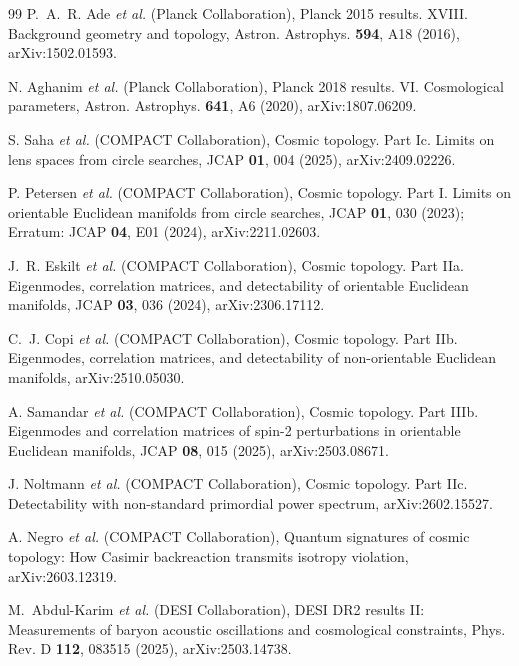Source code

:\documentclass[
  aps,
  prd,
  reprint,
  superscriptaddress,
  floatfix,
  nofootinbib,
  longbibliography
]{revtex4-2}
\theoremstyle{plain}
\theoremstyle{definition}
\theoremstyle{remark}
\begin{document}
\begin{thebibliography}{99}
P.~A.~R. Ade \emph{et al.} (Planck Collaboration),
Planck 2015 results. XVIII. Background geometry and topology,
Astron. Astrophys. \textbf{594}, A18 (2016), arXiv:1502.01593.

N. Aghanim \emph{et al.} (Planck Collaboration),
Planck 2018 results. VI. Cosmological parameters,
Astron. Astrophys. \textbf{641}, A6 (2020), arXiv:1807.06209.

S. Saha \emph{et al.} (COMPACT Collaboration),
Cosmic topology. Part Ic. Limits on lens spaces from circle searches,
JCAP \textbf{01}, 004 (2025), arXiv:2409.02226.


P. Petersen \emph{et al.} (COMPACT Collaboration),
Cosmic topology. Part I. Limits on orientable Euclidean manifolds from circle searches,
JCAP \textbf{01}, 030 (2023); Erratum: JCAP \textbf{04}, E01 (2024),
arXiv:2211.02603.

J.~R. Eskilt \emph{et al.} (COMPACT Collaboration),
Cosmic topology. Part IIa. Eigenmodes, correlation matrices, and detectability of orientable Euclidean manifolds,
JCAP \textbf{03}, 036 (2024), arXiv:2306.17112.

C.~J. Copi \emph{et al.} (COMPACT Collaboration),
Cosmic topology. Part IIb. Eigenmodes, correlation matrices, and detectability of non-orientable Euclidean manifolds,
arXiv:2510.05030.

A. Samandar \emph{et al.} (COMPACT Collaboration),
Cosmic topology. Part IIIb. Eigenmodes and correlation matrices of spin-2 perturbations in orientable Euclidean manifolds,
JCAP \textbf{08}, 015 (2025), arXiv:2503.08671.

J. Noltmann \emph{et al.} (COMPACT Collaboration),
Cosmic topology. Part IIc. Detectability with non-standard primordial power spectrum,
arXiv:2602.15527.

A. Negro \emph{et al.} (COMPACT Collaboration),
Quantum signatures of cosmic topology: How Casimir backreaction transmits isotropy violation,
arXiv:2603.12319.

M.~Abdul-Karim \emph{et al.} (DESI Collaboration),
DESI DR2 results II: Measurements of baryon acoustic oscillations and cosmological constraints,
Phys. Rev. D \textbf{112}, 083515 (2025), arXiv:2503.14738.

\end{thebibliography}
\end{document}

---+---

» Problem description:
Would you return the records exactly, keeping out every picture?

» Task response:
Source code

:\documentclass[
  aps,
  prd,
  reprint,
  superscriptaddress,
  floatfix,
  nofootinbib,
  longbibliography
]{revtex4-2}
\theoremstyle{plain}
\theoremstyle{definition}
\theoremstyle{remark}
\begin{document}
\begin{thebibliography}{99}
P.~A.~R. Ade \emph{et al.} (Planck Collaboration),
Planck 2015 results. XVIII. Background geometry and topology,
Astron. Astrophys. \textbf{594}, A18 (2016), arXiv:1502.01593.

N. Aghanim \emph{et al.} (Planck Collaboration),
Planck 2018 results. VI. Cosmological parameters,
Astron. Astrophys. \textbf{641}, A6 (2020), arXiv:1807.06209.

S. Saha \emph{et al.} (COMPACT Collaboration),
Cosmic topology. Part Ic. Limits on lens spaces from circle searches,
JCAP \textbf{01}, 004 (2025), arXiv:2409.02226.


P. Petersen \emph{et al.} (COMPACT Collaboration),
Cosmic topology. Part I. Limits on orientable Euclidean manifolds from circle searches,
JCAP \textbf{01}, 030 (2023); Erratum: JCAP \textbf{04}, E01 (2024),
arXiv:2211.02603.

J.~R. Eskilt \emph{et al.} (COMPACT Collaboration),
Cosmic topology. Part IIa. Eigenmodes, correlation matrices, and detectability of orientable Euclidean manifolds,
JCAP \textbf{03}, 036 (2024), arXiv:2306.17112.

C.~J. Copi \emph{et al.} (COMPACT Collaboration),
Cosmic topology. Part IIb. Eigenmodes, correlation matrices, and detectability of non-orientable Euclidean manifolds,
arXiv:2510.05030.

A. Samandar \emph{et al.} (COMPACT Collaboration),
Cosmic topology. Part IIIb. Eigenmodes and correlation matrices of spin-2 perturbations in orientable Euclidean manifolds,
JCAP \textbf{08}, 015 (2025), arXiv:2503.08671.

J. Noltmann \emph{et al.} (COMPACT Collaboration),
Cosmic topology. Part IIc. Detectability with non-standard primordial power spectrum,
arXiv:2602.15527.

A. Negro \emph{et al.} (COMPACT Collaboration),
Quantum signatures of cosmic topology: How Casimir backreaction transmits isotropy violation,
arXiv:2603.12319.

M.~Abdul-Karim \emph{et al.} (DESI Collaboration),
DESI DR2 results II: Measurements of baryon acoustic oscillations and cosmological constraints,
Phys. Rev. D \textbf{112}, 083515 (2025), arXiv:2503.14738.

\end{thebibliography}
\end{document}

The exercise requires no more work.